だいぶ遅くなりました。
こちらの続きです。
以下、ネタバレ(?)ご容赦を。
さぁ、おとなのなかにこどもがいるって、どういうことでしょう?
ある参加者が言いました。
この絵本を読むまで、ぼくは「おとな」や「こども」を時間的に捉えていたことに気づいた。けど、ここで描かれている「おとな」と「こども」はちがう。おとなの面とこどもの面、おとなの部分とこどもの部分、おとなの心とこどもの心‥‥‥うーん、なんて言えばいいんだろう?(参加者のことば。

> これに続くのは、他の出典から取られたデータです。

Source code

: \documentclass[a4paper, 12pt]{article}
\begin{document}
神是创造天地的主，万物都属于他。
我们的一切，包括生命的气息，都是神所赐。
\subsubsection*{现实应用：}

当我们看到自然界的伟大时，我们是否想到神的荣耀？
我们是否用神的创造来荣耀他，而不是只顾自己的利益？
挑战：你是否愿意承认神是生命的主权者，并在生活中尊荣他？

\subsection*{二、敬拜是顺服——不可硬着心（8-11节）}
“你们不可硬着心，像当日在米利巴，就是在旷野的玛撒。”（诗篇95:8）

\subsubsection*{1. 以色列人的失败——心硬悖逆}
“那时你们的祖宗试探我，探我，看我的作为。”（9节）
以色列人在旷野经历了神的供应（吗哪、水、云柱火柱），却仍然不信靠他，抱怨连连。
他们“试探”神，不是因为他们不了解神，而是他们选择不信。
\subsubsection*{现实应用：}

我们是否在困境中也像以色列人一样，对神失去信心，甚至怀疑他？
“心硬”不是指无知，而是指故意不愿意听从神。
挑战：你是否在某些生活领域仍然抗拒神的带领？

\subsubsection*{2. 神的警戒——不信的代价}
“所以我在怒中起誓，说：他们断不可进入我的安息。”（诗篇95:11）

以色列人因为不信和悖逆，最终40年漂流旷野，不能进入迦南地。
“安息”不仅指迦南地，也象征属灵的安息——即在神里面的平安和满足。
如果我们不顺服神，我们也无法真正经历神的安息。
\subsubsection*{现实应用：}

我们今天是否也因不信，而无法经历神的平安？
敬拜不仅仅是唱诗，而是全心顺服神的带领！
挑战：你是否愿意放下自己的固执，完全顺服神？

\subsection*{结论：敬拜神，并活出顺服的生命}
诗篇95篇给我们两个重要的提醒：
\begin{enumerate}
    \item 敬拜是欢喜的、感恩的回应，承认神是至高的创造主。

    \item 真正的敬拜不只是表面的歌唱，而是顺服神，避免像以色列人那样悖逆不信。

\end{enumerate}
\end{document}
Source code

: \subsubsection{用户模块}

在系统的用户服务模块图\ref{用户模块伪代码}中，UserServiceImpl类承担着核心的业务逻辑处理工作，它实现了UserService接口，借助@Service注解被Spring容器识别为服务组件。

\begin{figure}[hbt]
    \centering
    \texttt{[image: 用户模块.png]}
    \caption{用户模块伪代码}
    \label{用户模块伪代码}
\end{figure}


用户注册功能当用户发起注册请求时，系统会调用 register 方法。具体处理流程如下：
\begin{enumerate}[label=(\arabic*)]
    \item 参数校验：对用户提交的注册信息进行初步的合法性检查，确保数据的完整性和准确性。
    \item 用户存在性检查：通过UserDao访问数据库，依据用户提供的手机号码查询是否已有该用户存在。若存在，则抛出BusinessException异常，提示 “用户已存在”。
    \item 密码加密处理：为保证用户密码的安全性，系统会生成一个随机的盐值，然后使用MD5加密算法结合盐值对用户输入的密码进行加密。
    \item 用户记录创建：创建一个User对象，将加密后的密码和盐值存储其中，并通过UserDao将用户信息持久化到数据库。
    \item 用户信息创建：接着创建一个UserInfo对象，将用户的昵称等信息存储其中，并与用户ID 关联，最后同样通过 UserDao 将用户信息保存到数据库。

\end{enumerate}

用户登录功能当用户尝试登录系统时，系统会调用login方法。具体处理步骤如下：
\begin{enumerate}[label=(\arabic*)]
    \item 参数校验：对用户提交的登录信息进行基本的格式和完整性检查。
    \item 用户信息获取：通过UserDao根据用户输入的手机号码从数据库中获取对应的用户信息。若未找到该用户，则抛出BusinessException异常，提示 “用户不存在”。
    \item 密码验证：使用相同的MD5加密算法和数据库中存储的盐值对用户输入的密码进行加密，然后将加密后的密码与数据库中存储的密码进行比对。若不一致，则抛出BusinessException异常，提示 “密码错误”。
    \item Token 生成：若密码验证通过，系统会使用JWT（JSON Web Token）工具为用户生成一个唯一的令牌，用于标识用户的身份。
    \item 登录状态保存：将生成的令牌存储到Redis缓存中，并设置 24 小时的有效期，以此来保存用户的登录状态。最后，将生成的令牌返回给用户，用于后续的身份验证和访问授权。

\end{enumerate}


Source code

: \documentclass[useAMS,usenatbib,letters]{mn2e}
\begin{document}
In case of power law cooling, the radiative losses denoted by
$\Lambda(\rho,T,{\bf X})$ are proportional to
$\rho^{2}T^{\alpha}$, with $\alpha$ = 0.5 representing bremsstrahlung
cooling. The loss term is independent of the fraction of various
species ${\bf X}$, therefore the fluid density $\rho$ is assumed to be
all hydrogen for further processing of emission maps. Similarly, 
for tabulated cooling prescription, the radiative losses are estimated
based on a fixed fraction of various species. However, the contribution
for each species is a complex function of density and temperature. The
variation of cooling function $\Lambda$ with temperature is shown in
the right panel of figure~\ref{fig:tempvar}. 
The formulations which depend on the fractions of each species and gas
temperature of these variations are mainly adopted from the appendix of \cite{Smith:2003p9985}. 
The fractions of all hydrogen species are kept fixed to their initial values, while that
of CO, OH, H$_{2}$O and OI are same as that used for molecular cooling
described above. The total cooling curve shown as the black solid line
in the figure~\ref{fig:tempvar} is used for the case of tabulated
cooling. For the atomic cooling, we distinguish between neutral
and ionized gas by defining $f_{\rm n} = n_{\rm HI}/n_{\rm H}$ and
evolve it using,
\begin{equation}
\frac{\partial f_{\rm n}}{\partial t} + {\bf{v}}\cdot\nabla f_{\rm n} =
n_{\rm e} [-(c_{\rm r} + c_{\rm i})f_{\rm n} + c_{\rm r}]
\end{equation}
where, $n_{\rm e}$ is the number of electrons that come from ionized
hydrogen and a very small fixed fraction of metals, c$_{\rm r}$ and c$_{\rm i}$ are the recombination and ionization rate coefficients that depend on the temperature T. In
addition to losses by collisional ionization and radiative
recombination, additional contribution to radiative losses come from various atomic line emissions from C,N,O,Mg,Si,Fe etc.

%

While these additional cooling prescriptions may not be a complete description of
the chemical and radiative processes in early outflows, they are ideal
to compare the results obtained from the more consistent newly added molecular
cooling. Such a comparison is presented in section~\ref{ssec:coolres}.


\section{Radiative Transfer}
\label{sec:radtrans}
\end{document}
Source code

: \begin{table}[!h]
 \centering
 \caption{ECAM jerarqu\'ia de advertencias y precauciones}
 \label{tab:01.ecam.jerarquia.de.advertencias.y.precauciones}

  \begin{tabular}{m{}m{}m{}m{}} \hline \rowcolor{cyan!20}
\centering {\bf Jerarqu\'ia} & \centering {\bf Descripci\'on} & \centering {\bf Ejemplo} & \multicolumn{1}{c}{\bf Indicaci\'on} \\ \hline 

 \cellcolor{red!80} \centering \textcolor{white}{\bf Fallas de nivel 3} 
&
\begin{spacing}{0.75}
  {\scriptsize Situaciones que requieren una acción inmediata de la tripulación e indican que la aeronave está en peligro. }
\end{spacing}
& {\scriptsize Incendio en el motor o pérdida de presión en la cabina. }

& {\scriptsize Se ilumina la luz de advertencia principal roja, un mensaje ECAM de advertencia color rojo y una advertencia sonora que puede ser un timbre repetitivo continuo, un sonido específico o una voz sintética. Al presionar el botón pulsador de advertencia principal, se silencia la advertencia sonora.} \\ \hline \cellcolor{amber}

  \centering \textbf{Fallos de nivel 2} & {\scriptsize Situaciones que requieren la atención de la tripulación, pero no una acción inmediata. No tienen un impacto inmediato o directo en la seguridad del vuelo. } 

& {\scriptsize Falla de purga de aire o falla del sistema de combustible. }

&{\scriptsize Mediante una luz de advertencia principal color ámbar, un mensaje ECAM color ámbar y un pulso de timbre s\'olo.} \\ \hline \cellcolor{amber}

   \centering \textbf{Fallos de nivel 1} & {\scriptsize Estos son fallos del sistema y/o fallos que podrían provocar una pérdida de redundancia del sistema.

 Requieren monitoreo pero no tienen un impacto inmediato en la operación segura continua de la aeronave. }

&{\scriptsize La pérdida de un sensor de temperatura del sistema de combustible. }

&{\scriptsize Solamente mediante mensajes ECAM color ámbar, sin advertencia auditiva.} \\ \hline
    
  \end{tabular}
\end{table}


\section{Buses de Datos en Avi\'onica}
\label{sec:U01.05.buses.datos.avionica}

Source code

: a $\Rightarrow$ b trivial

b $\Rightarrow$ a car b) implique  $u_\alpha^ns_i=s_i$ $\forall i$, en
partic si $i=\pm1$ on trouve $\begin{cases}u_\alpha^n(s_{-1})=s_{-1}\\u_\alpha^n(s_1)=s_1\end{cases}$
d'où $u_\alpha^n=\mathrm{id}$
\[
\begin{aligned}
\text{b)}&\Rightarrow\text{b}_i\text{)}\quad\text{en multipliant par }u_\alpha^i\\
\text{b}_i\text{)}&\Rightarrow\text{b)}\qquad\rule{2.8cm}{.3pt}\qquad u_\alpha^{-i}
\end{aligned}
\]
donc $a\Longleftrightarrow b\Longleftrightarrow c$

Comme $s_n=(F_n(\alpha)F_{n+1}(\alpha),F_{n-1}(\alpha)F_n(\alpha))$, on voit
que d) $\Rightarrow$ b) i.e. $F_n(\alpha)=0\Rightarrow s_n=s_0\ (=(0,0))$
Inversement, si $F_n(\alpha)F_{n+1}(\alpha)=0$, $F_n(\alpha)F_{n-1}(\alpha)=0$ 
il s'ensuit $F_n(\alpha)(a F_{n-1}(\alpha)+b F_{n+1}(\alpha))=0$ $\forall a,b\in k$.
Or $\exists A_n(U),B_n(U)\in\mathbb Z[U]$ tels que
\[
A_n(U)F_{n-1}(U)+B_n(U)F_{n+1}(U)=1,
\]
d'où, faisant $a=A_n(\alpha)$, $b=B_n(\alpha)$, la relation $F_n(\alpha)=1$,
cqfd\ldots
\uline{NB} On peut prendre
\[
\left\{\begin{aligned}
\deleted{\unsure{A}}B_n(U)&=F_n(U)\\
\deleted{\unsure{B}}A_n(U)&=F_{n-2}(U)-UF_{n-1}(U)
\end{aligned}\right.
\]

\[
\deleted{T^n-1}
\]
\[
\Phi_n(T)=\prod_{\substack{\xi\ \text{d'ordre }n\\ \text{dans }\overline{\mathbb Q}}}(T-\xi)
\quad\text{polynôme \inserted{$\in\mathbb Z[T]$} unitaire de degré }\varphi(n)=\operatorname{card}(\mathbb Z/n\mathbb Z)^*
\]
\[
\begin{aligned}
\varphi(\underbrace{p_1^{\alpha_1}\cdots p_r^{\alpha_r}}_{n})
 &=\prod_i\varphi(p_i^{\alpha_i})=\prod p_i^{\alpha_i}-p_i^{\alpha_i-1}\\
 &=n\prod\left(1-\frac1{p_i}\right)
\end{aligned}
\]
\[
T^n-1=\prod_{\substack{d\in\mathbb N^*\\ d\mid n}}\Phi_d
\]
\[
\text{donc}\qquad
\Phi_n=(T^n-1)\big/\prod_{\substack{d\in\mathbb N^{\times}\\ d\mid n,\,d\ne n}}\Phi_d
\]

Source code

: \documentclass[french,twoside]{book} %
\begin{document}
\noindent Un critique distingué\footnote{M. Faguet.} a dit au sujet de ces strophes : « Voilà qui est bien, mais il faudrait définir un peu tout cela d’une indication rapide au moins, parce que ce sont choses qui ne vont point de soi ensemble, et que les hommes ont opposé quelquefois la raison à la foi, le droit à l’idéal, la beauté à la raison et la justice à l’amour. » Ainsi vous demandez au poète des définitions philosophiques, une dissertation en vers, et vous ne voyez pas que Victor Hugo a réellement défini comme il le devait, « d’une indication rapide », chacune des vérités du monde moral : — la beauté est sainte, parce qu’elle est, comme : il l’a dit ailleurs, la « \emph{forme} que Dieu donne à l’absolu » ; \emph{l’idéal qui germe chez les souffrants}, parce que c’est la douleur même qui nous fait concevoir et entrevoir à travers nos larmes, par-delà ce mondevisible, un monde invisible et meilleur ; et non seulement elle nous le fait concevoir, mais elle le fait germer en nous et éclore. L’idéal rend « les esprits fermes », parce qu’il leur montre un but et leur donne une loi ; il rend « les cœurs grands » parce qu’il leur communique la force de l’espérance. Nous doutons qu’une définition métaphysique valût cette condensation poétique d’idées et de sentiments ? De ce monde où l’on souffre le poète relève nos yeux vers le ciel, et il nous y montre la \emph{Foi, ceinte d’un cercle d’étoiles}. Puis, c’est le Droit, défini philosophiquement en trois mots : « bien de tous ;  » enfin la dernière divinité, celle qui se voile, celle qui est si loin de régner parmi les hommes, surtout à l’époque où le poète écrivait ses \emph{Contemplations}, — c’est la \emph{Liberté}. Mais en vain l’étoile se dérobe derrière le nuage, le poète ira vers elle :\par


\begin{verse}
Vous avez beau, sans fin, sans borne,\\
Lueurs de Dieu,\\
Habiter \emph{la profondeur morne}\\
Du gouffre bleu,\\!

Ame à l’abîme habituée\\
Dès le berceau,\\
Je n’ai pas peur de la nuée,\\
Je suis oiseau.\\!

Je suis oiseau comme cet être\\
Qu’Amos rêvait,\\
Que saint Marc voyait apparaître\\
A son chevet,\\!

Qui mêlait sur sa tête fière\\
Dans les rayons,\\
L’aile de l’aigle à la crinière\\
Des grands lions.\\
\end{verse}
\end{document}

ただし松川の曖昧な記憶による)
たしかに、「おとな」や「こども」は時間軸で区切られることも多い。
「何歳まではこども、何歳からはおとな」とか「こどもの頃」「小学生時代」というふうに。
けど、この絵本のなかの「おとな」「こども」はちがう。
ひとりのなかに、おとなとこどもが同時に存在している。
だけど、つらい気持ちになったり泣き出したくなっちゃうのは、おとなの私のなかにこどもの私がいるからだとしたら、おとなの私ってどんな存在なんだろう?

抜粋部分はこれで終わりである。